Delivering high-quality Terraform code is something we are proud of doing at sysdogs on our daily basis. Through the past years, we have gained a lot of knowledge and experience doing that for a variety of customers all over the world, from a variety of industries, trying to do our best to support other teams with best-quality infrastructures. This article's intention is to be a comprehensive list of bullet points, pinning things that should be avoided. This is a completely blameless post though, try to keep it as a checklist of things you should keep in mind while writing Terraform code.
- Use stable releases. Always. And wait for fixes, before upgrade.
- Combine tools. Do not try to Terraform everything.
- Do not treat examples as well-defined solutions.
- Automate. Do not plan or apply manually.
- Do not do things manually. Never.
- Test additive and fresh-start change.
- Separate modules wisely.
- Use tools to test code statically, resources quality and security.
- Use functions accordingly.
- Do not overkill modules with variables.
- Manage provider versions.
If you want to know why our engineering team looks like a bunch of magicians wearing hats while writing Terraform code, sign up for our newsletter, be an early-bird, and get notified about all the things that are gonna happen in November this year!
Use an early-bird release
Three years ago, we have been doing cloud infrastructures with Terraform 0.11.

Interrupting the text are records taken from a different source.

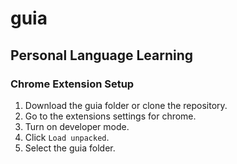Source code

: # guia

## Personal Language Learning
### Chrome Extension Setup
1. Download the guia folder or clone the repository.
2. Go to the extensions settings for chrome.
3. Turn on developer mode.
4. Click `Load unpacked`.
5. Select the guia folder.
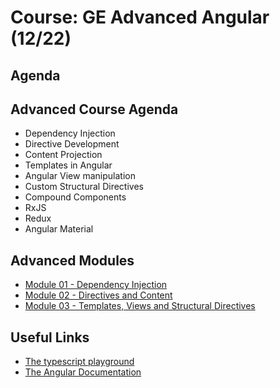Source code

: # Course: GE Advanced Angular (12/22)

## Agenda

## Advanced Course Agenda
* Dependency Injection
* Directive Development
* Content Projection
* Templates in Angular
* Angular View manipulation
* Custom Structural Directives
* Compound Components
* RxJS
* Redux
* Angular Material


## Advanced Modules
* [Module 01 - Dependency Injection](Module%2001/README.md)
* [Module 02 - Directives and Content](Module%2002/README.md)
* [Module 03 - Templates, Views and Structural Directives](Module%2003/README.md)


## Useful Links
* [The typescript playground](https://www.typescriptlang.org/play)
* [The Angular Documentation](https://angular.io/)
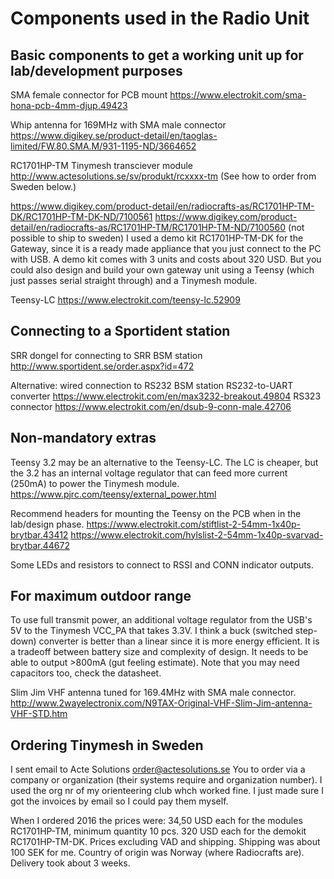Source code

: # Components used in the Radio Unit


## Basic components to get a working unit up for lab/development purposes

SMA female connector for PCB mount
https://www.electrokit.com/sma-hona-pcb-4mm-djup.49423

Whip antenna for 169MHz with SMA male connector 
https://www.digikey.se/product-detail/en/taoglas-limited/FW.80.SMA.M/931-1195-ND/3664652

RC1701HP-TM	Tinymesh transciever module
http://www.actesolutions.se/sv/produkt/rcxxxx-tm (See how to order from Sweden below.)

https://www.digikey.com/product-detail/en/radiocrafts-as/RC1701HP-TM-DK/RC1701HP-TM-DK-ND/7100561 
https://www.digikey.com/product-detail/en/radiocrafts-as/RC1701HP-TM/RC1701HP-TM-ND/7100560 
(not possible to ship to sweden)
I used a demo kit RC1701HP-TM-DK for the Gateway, since it is a ready made appliance that you just connect to the PC with USB. A demo kit comes with 3 units and costs about 320 USD. But you could also design and build your own gateway unit using a Teensy (which just passes serial straight through) and a Tinymesh module. 

Teensy-LC 
https://www.electrokit.com/teensy-lc.52909

## Connecting to a Sportident station

SRR dongel for connecting to SRR BSM station
http://www.sportident.se/order.aspx?id=472

Alternative: wired connection to RS232 BSM station
RS232-to-UART converter
https://www.electrokit.com/en/max3232-breakout.49804
RS323 connector
https://www.electrokit.com/en/dsub-9-conn-male.42706


## Non-mandatory extras
Teensy 3.2 may be an alternative to the Teensy-LC. The LC is cheaper, but the 3.2 has an internal voltage regulator that can feed more current (250mA) to power the Tinymesh module.
https://www.pjrc.com/teensy/external_power.html

Recommend headers for mounting the Teensy on the PCB when in the lab/design phase.
https://www.electrokit.com/stiftlist-2-54mm-1x40p-brytbar.43412
https://www.electrokit.com/hylslist-2-54mm-1x40p-svarvad-brytbar.44672

Some LEDs and resistors to connect to RSSI and CONN indicator outputs.

## For maximum outdoor range
To use full transmit power, an additional voltage regulator from the USB's 5V to the Tinymesh VCC_PA that takes 3.3V. I think a buck (switched step-down) converter is better than a linear since it is more energy efficient. It is a tradeoff between battery size and complexity of design. It needs to be able to output >800mA (gut feeling estimate). Note that you may need capacitors too, check the datasheet.

Slim Jim VHF antenna tuned for 169.4MHz with SMA male connector.
http://www.2wayelectronix.com/N9TAX-Original-VHF-Slim-Jim-antenna-VHF-STD.htm

## Ordering Tinymesh in Sweden

I sent email to Acte Solutions order@actesolutions.se 
You to order via a company or organization (their systems require and organization number). I used the org nr of my orienteering club whch worked fine. I just made sure I got the invoices by email so I could pay them myself.

When I ordered 2016 the prices were:
34,50 USD each for the modules RC1701HP-TM, minimum quantity 10 pcs.
320 USD each for the demokit RC1701HP-TM-DK.
Prices excluding VAD and shipping. Shipping was about 100 SEK for me. Country of origin was Norway (where Radiocrafts are).
Delivery took about 3 weeks.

We've been waiting literally years, for Terraform 0.12 - that brought for
loops
Not everything is Terraform
Sadly, engineers still try to Terraform things, that should not be Terraformed. Very complex virtual machines' configuration/bootstrap scripts are not what Terraform is designed for. It is important to marry other Infrastructure as Code software, like Ansible On Code Quality with Ansible, Salt or Chef that is designed for this task, with Terraform.
Example as production
Terraform documentation has pretty nice examples of resource usage in the Examples section. We have noticed many engineers treat this section as production ready, to-go code. Unfortunately, those examples are mostly insecure and present the very basic implementation which is, in most cases, not the best one, both technically and in the perspective of scale.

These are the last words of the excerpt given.